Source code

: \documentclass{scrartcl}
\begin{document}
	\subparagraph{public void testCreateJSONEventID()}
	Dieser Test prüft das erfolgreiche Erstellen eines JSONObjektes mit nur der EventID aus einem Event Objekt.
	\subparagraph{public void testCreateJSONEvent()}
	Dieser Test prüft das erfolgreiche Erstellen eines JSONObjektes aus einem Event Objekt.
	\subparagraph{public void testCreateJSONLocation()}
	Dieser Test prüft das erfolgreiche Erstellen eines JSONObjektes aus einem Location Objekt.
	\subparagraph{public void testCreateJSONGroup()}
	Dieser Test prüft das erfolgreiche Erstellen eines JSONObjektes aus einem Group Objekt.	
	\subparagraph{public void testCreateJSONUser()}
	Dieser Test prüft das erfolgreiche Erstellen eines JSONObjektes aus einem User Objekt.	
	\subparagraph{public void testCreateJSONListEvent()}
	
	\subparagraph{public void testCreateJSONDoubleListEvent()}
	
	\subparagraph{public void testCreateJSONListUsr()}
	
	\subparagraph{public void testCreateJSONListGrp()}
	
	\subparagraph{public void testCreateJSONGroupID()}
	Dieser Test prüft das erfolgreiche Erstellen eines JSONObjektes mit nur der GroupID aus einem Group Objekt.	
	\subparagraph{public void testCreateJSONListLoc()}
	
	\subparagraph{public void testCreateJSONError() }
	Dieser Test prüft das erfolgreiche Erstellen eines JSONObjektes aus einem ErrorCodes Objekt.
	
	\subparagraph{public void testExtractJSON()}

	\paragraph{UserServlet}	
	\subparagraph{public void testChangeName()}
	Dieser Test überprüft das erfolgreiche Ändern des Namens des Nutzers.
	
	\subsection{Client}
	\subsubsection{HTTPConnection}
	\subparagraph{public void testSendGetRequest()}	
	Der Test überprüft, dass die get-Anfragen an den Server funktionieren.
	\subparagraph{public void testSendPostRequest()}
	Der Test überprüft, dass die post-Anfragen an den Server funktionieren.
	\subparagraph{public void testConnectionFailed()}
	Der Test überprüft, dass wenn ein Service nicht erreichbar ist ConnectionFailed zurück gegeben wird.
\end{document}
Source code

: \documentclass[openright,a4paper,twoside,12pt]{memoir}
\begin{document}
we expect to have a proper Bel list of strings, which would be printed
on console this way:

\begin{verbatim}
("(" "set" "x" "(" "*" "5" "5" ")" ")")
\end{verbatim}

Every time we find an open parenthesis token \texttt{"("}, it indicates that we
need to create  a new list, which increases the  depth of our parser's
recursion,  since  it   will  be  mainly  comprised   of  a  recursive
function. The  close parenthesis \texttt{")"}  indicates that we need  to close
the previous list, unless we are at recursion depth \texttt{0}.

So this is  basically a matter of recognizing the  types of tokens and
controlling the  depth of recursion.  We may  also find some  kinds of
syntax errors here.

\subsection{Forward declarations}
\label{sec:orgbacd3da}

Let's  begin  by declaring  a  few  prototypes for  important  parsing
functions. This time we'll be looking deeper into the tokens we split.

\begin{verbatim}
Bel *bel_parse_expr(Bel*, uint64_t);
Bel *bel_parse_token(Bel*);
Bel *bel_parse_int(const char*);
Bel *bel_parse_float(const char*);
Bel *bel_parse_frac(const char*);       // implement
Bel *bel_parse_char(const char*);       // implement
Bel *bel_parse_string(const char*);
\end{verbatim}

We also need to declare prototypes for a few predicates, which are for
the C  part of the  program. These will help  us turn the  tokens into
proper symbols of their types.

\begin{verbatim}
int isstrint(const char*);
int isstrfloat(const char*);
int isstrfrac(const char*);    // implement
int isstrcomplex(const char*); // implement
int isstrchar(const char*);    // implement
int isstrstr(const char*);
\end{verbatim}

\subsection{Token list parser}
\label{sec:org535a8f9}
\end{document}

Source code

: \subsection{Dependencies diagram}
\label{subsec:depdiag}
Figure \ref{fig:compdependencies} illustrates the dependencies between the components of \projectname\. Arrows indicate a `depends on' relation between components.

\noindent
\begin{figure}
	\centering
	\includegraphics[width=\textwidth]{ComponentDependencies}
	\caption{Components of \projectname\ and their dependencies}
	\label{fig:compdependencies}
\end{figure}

══════════════════════════════

• **What this task involves**: The exact lines of the material above starting at the one that contains "that we need" and ending at the one that contains "Bel *bel_parse_int(const char*);" are what to retype; leave out everything else.

• **Task output**:
function. The  close parenthesis \texttt{")"}  indicates that we need  to close
the previous list, unless we are at recursion depth \texttt{0}.

So this is  basically a matter of recognizing the  types of tokens and
controlling the  depth of recursion.  We may  also find some  kinds of
syntax errors here.

\subsection{Forward declarations}
\label{sec:orgbacd3da}

Let's  begin  by declaring  a  few  prototypes for  important  parsing
functions. This time we'll be looking deeper into the tokens we split.

\begin{verbatim}
Bel *bel_parse_expr(Bel*, uint64_t);
Bel *bel_parse_token(Bel*);
Bel *bel_parse_int(const char*);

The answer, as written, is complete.